When MS MR surfaced in 2012, they were shrouded in mystery. At least initially, the New York duo of Lizzy Plapinger and Max Hershenow hid their identities, and instead let their music — a percussive-heavy amalgamation of ’90s R&B, British soul, gothy synthpop and neon-hued ’80s pop — speak for itself. The gimmick paid off, and yielded plenty of attention for MS MR’s debut EP, Candy Bar Creep Show, a versatile collection of dank trip-hop, sultry neo-soul and dramatic electropop.
Secondhand Rapture, MS MR’s full-length debut, combines this EP and another early single, the Florence and the Machine-esque gallop “Fantasy,” with several new songs in the same vein. The theatrical “Salty Sweet” — with its tribal drums and overlapping harmonies — and the seductive, string-plucked murmur “BTSK” stand out, and the glassy piano-pop of “Twenty Seven” isn’t far behind. Hershenow’s warm, nuanced production is wistful without becoming consumed by nostalgia, familiar without feeling tired; his inventive appropriation of soul, electro, orchestral and hip-hop feels timeless.

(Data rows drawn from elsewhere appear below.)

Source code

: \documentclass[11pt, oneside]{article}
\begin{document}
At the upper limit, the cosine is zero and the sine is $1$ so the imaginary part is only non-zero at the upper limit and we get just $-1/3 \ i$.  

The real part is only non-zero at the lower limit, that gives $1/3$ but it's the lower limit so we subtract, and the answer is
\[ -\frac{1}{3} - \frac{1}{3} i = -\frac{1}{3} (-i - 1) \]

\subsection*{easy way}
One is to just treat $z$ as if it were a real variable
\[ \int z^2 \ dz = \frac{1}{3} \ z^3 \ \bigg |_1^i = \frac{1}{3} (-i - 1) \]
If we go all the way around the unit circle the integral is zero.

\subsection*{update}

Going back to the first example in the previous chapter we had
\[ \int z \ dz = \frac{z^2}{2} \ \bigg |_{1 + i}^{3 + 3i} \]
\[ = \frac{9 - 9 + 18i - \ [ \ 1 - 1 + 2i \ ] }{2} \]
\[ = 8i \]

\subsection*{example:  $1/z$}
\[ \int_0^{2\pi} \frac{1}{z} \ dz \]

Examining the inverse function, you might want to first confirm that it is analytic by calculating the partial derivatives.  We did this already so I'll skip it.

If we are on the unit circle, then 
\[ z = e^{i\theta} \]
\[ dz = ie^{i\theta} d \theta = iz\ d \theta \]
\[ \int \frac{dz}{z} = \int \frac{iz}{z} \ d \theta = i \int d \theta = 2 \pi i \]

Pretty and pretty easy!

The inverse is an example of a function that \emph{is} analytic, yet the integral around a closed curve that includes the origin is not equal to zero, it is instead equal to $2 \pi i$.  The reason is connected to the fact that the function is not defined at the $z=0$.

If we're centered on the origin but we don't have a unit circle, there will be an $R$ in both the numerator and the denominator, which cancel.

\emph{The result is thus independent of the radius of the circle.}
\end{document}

But throughout Secondhand Rapture, it’s Plapinger who dominates the emotional narrative with her powerful vocals. Most often, she channels the melisma and confidence of Florence Welch (“Head Is Not My Home”) and the sultry growl of Zola Jesus (“Bones”), although there’s often a welcome pop-radio lilt in her voice — especially on the standout “Think Of You,” which resembles the ’80s roller-rink bubblegum production of Stock Aitken Waterman (think Rick Astley’s “Never Gonna Give You Up”). Plapinger sings about disillusionment and disappointment as much as she does smoldering mental and physical connection (“Secrets lie in our way/ Your kiss tastes better outside the light of day,” she sighs on “Head Is Not My Home”); as a result, MS MR’s music bubbles with surface emotion and raw nerves and her debut is a sleek, mesmerizing listen.